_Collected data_
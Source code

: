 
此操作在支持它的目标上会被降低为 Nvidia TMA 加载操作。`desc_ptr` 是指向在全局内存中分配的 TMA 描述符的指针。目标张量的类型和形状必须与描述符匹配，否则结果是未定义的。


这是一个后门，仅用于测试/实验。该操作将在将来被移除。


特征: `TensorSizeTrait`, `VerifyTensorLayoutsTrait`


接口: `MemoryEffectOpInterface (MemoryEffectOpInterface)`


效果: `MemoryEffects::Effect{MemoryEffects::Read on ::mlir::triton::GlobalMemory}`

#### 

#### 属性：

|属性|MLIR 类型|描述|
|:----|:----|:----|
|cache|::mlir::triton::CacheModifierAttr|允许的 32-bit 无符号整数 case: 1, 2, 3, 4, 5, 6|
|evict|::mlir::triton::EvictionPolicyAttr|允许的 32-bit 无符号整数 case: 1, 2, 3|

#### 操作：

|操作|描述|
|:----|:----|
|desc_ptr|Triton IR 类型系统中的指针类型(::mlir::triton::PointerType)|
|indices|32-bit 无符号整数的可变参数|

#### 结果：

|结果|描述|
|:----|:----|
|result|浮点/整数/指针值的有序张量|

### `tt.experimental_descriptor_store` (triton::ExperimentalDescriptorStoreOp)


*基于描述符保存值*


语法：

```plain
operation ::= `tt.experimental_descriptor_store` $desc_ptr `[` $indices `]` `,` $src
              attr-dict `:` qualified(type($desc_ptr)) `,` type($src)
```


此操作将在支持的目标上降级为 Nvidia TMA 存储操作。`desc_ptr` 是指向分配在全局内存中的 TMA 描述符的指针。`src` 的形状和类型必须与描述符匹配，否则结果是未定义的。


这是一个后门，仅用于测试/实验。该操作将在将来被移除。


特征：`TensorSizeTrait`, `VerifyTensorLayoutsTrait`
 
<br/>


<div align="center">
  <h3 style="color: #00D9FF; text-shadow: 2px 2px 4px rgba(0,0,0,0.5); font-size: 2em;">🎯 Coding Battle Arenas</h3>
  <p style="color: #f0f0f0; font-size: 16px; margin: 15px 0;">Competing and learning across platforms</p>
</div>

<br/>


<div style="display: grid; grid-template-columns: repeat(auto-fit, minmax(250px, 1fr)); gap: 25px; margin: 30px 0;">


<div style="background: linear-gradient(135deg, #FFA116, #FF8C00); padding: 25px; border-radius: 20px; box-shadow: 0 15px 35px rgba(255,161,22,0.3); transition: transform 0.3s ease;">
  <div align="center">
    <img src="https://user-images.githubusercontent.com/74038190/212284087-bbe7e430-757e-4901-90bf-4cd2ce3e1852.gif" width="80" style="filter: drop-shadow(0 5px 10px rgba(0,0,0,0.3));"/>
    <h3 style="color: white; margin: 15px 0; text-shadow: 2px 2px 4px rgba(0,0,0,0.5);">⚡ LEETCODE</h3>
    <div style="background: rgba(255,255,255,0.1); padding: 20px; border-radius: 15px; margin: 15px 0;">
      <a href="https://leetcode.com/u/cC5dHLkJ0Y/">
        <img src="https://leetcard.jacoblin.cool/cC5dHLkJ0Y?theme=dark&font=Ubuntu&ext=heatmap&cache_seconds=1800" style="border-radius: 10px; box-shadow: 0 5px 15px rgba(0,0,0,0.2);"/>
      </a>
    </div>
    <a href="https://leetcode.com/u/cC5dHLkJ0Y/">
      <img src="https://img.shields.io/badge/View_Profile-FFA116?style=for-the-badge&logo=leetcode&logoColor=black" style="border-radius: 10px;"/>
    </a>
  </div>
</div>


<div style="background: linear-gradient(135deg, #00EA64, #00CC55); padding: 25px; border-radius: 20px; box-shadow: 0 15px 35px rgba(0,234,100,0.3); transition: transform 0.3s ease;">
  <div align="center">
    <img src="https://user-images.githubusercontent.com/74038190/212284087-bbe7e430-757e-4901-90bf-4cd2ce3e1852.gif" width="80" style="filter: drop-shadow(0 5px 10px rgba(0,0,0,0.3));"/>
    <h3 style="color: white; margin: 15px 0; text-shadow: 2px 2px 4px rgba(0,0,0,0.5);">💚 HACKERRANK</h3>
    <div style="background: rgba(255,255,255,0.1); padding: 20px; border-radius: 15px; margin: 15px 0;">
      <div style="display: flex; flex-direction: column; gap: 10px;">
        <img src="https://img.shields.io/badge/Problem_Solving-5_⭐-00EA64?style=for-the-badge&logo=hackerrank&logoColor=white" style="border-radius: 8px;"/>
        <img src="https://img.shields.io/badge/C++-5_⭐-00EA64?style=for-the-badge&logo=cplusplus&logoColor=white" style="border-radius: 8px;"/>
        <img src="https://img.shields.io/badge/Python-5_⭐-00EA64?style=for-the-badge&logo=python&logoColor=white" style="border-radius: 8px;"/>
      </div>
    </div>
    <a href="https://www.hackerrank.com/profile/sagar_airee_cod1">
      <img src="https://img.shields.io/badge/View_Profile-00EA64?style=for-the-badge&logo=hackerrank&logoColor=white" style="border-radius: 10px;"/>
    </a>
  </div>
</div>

_Exercise description_
Work out how many lines of the entries hold the word "transform", and write only that figure.

_Solved exercise_
2